Two types of queries are supported and distinguished by XML content in the request. The XML is easily extended to define additional types. The first type is a request for Clinical records. The second type is a request for research records. Queries are processed as described in accordance with
Many features are provided by the translation scheme described herein. The DICOM binary records are automatically translated into an intermediate format which is used as an interface between the binary formats and database processes. The DICOM (group, element) tags are automatically translated into database column and table names in an extensible manner. The DICOM (group, element) items are automatically categorized into levels of interest that control how they populate database tables. This enables more rapid index searching.
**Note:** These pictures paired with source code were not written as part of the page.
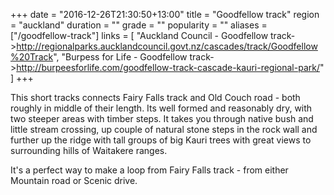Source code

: +++
date = "2016-12-26T21:30:50+13:00"
title = "Goodfellow track"
region = "auckland"
duration = ""
grade = ""
popularity = ""
aliases = ["/goodfellow-track"]
links = [
	"Auckland Council - Goodfellow track->http://regionalparks.aucklandcouncil.govt.nz/cascades/track/Goodfellow%20Track",
	"Burpess for Life - Goodfellow track->http://burpeesforlife.com/goodfellow-track-cascade-kauri-regional-park/"
]
+++

This short tracks connects Fairy Falls track and Old Couch road - both roughly in middle of their length. Its well formed and reasonably dry, with two steeper areas with timber steps. It takes you through native bush and little stream crossing, up couple of natural stone steps in the rock wall and further up the ridge with tall groups of big Kauri trees with great views to surrounding hills of Waitakere ranges.

It's a perfect way to make a loop from Fairy Falls track - from either Mountain road or Scenic drive.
The NDMA can calculate certain quantities during index creation and add them to the index to enable future searches based on these quantities. The list of such items is extensible. The NDMA database provides location information concerning the record provider which forms a virtual file room for an enterprise's data. The NDMA database supports isolation or sharing of data from one enterprise to another. A mechanism is provided for verifying authorization of the movement of records across enterprise boundaries. The NDMA provides an XML syntax for record queries and automatically verifies the syntax. The verified and authorized XML specified queries are automatically translated into optimized SQL. The NDMA also provides a method whereby infrequently used DICOM (group, element) tags can nevertheless be stored in the database for future queries. The NDMA provides a mechanism for storing BiRADs content in the relational database. The NDMA also provides a mechanism for querying BiRADS information to form de-identified collections of research visits whose summary information can be displayed at the hospital. The NDMA provides a state-less method for allowing hospitals to select a subsample from de-identified summaries and to acquire de-identified records for such cases from the medical records archive 26.
Although illustrated and described herein with reference to certain specific embodiments, the present invention is nevertheless not intended to be limited to the details shown. Rather, various modifications may be made in the details within the scope and range of equivalents of the claims and without departing from the invention.